Try to put your thoughts in a tweet: We have all been there and it’s a pain.
It’s interesting that this is no problem anywhere people can tweet. For example, when I write (Aliza) in English, I quickly find a 140-character limit and I have to edit my tweaked to fit it. Sometimes I have to delete a word that conveys meaning or emotion or does not send a dash. But if Ika has tweets in Japanese, he does not have the same problem. He ends his thoughts and still has room for salvation. This is because in languages such as Japanese, Korean, and Chinese you can translate about two times more data in one character than in many other languages, such as English, Spanish, Portuguese, or French.
We want all the people in the world to express well on Twitter so we are doing something new: we are trying for a longer limit, 280 characters, in closed languages (all but Japanese, Chinese and Korean).
Although currently available only to a small group, we want to be transparent about why we would like to try it out.

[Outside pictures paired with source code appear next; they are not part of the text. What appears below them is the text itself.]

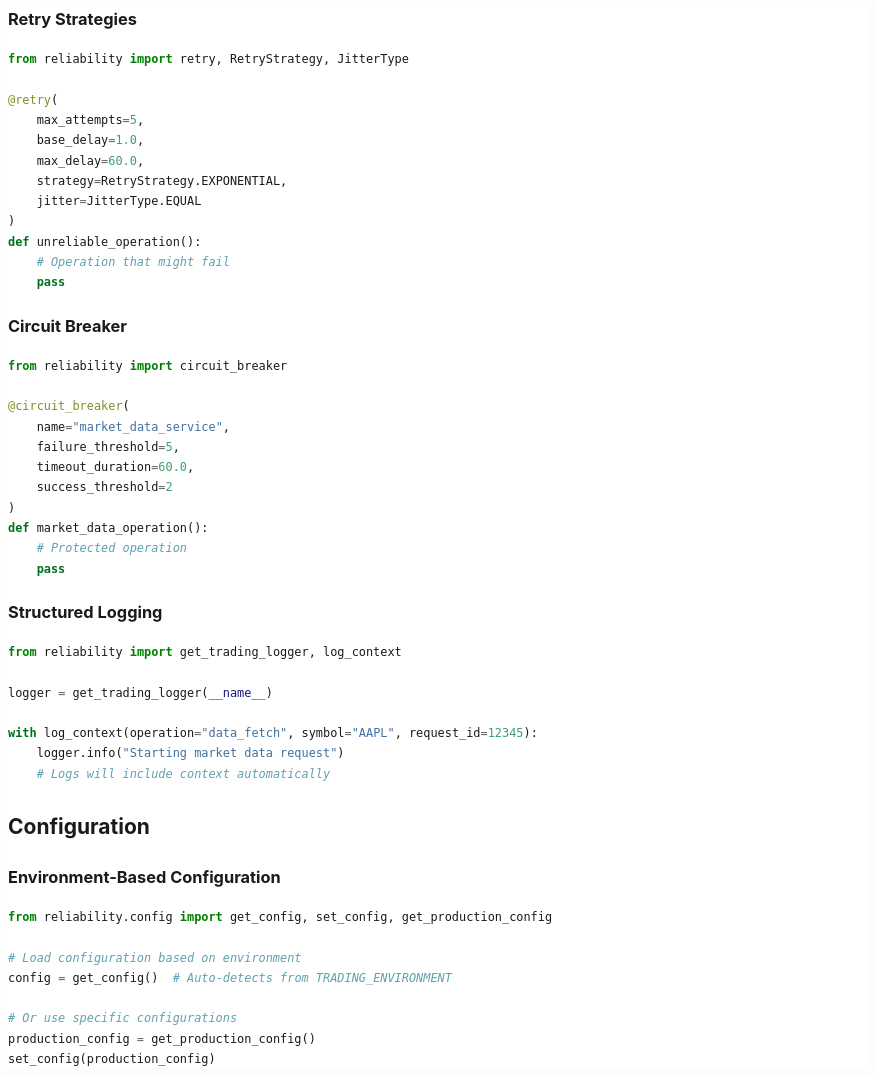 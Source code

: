 ### Retry Strategies

```python
from reliability import retry, RetryStrategy, JitterType

@retry(
    max_attempts=5,
    base_delay=1.0,
    max_delay=60.0,
    strategy=RetryStrategy.EXPONENTIAL,
    jitter=JitterType.EQUAL
)
def unreliable_operation():
    # Operation that might fail
    pass
```

### Circuit Breaker

```python
from reliability import circuit_breaker

@circuit_breaker(
    name="market_data_service",
    failure_threshold=5,
    timeout_duration=60.0,
    success_threshold=2
)
def market_data_operation():
    # Protected operation
    pass
```

### Structured Logging

```python
from reliability import get_trading_logger, log_context

logger = get_trading_logger(__name__)

with log_context(operation="data_fetch", symbol="AAPL", request_id=12345):
    logger.info("Starting market data request")
    # Logs will include context automatically
```

## Configuration

### Environment-Based Configuration

```python
from reliability.config import get_config, set_config, get_production_config

# Load configuration based on environment
config = get_config()  # Auto-detects from TRADING_ENVIRONMENT

# Or use specific configurations
production_config = get_production_config()
set_config(production_config)
```
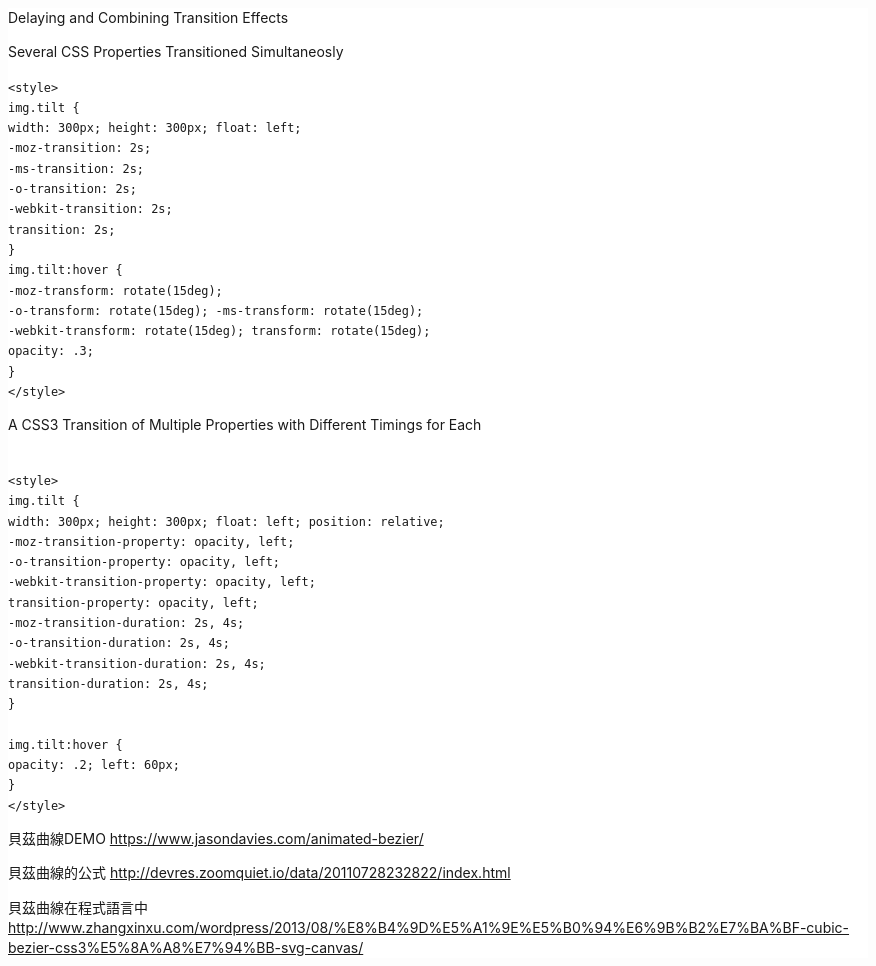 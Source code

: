 
Delaying and Combining Transition Effects


Several CSS Properties Transitioned Simultaneosly
```
<style>
img.tilt {
width: 300px; height: 300px; float: left;
-moz-transition: 2s;
-ms-transition: 2s;
-o-transition: 2s;
-webkit-transition: 2s;
transition: 2s;
}
img.tilt:hover {
-moz-transform: rotate(15deg);
-o-transform: rotate(15deg); -ms-transform: rotate(15deg);
-webkit-transform: rotate(15deg); transform: rotate(15deg);
opacity: .3;
}
</style>
```

A CSS3 Transition of Multiple Properties with Different Timings for Each

```

<style>
img.tilt {
width: 300px; height: 300px; float: left; position: relative;
-moz-transition-property: opacity, left;
-o-transition-property: opacity, left;
-webkit-transition-property: opacity, left;
transition-property: opacity, left;
-moz-transition-duration: 2s, 4s;
-o-transition-duration: 2s, 4s;
-webkit-transition-duration: 2s, 4s;
transition-duration: 2s, 4s;
}

img.tilt:hover {
opacity: .2; left: 60px;
}
</style>
```

貝茲曲線DEMO
https://www.jasondavies.com/animated-bezier/

貝茲曲線的公式
http://devres.zoomquiet.io/data/20110728232822/index.html

貝茲曲線在程式語言中
http://www.zhangxinxu.com/wordpress/2013/08/%E8%B4%9D%E5%A1%9E%E5%B0%94%E6%9B%B2%E7%BA%BF-cubic-bezier-css3%E5%8A%A8%E7%94%BB-svg-canvas/
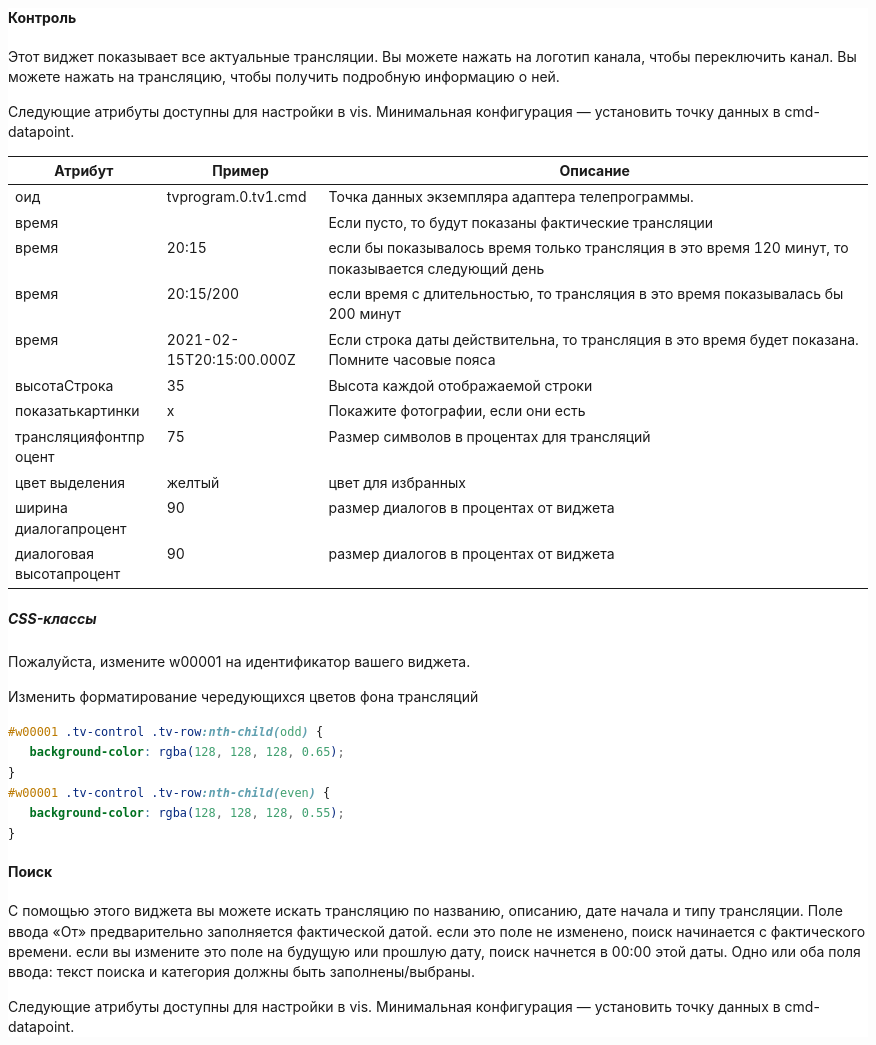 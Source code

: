 #### Контроль
Этот виджет показывает все актуальные трансляции. Вы можете нажать на логотип канала, чтобы переключить канал.
Вы можете нажать на трансляцию, чтобы получить подробную информацию о ней.

Следующие атрибуты доступны для настройки в vis. Минимальная конфигурация — установить точку данных в cmd-datapoint.

| Атрибут | Пример | Описание |
| --------------------- | ------------------------ | -------------------------------------------------------------------------------------------------- |
| оид | tvprogram.0.tv1.cmd | Точка данных экземпляра адаптера телепрограммы.                                                |
| время |                          | Если пусто, то будут показаны фактические трансляции |
| время | 20:15 | если бы показывалось время только трансляция в это время 120 минут, то показывается следующий день |
| время | 20:15/200 | если время с длительностью, то трансляция в это время показывалась бы 200 минут |
| время | 2021-02-15T20:15:00.000Z | Если строка даты действительна, то трансляция в это время будет показана. Помните часовые пояса |
| высотаСтрока | 35 | Высота каждой отображаемой строки |
| показатькартинки | х | Покажите фотографии, если они есть |
| трансляцияфонтпроцент | 75 | Размер символов в процентах для трансляций |
| цвет выделения | желтый | цвет для избранных |
| ширина диалогапроцент | 90 | размер диалогов в процентах от виджета |
| диалоговая высотапроцент | 90 | размер диалогов в процентах от виджета |

##### CSS-классы
Пожалуйста, измените w00001 на идентификатор вашего виджета.

Изменить форматирование чередующихся цветов фона трансляций

```css
#w00001 .tv-control .tv-row:nth-child(odd) {
   background-color: rgba(128, 128, 128, 0.65);
}
#w00001 .tv-control .tv-row:nth-child(even) {
   background-color: rgba(128, 128, 128, 0.55);
}

```

#### Поиск
С помощью этого виджета вы можете искать трансляцию по названию, описанию, дате начала и типу трансляции.
Поле ввода «От» предварительно заполняется фактической датой. если это поле не изменено, поиск начинается с фактического времени.
если вы измените это поле на будущую или прошлую дату, поиск начнется в 00:00 этой даты.
Одно или оба поля ввода: текст поиска и категория должны быть заполнены/выбраны.

Следующие атрибуты доступны для настройки в vis. Минимальная конфигурация — установить точку данных в cmd-datapoint.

Here are some of our results
We see that a small percentage of tweets sent in Japanese have 140 characters (only 0.4%). In English, a much larger percentage of tweets have 140 characters (9%). Most Japanese tweets have 15 characters, while most tweets in English are 34. Our analysis shows that the character limit is the major cause of frustration in people who write English on Twitter, but not for those who write Japanese. Also in all markets where people do not have to put their ideas in 140 characters and have something to save, we see more people tweeting, which is incredible!
We understand that since many of you have been tweeting for years, there might be an emotional 140-character relationship, and we feel that. But we have proven this, we have seen the strength of what they will do, and we have fallen in love with this short, new limit. It is our pleasure to announce this today and to keep track of what we see and what follows.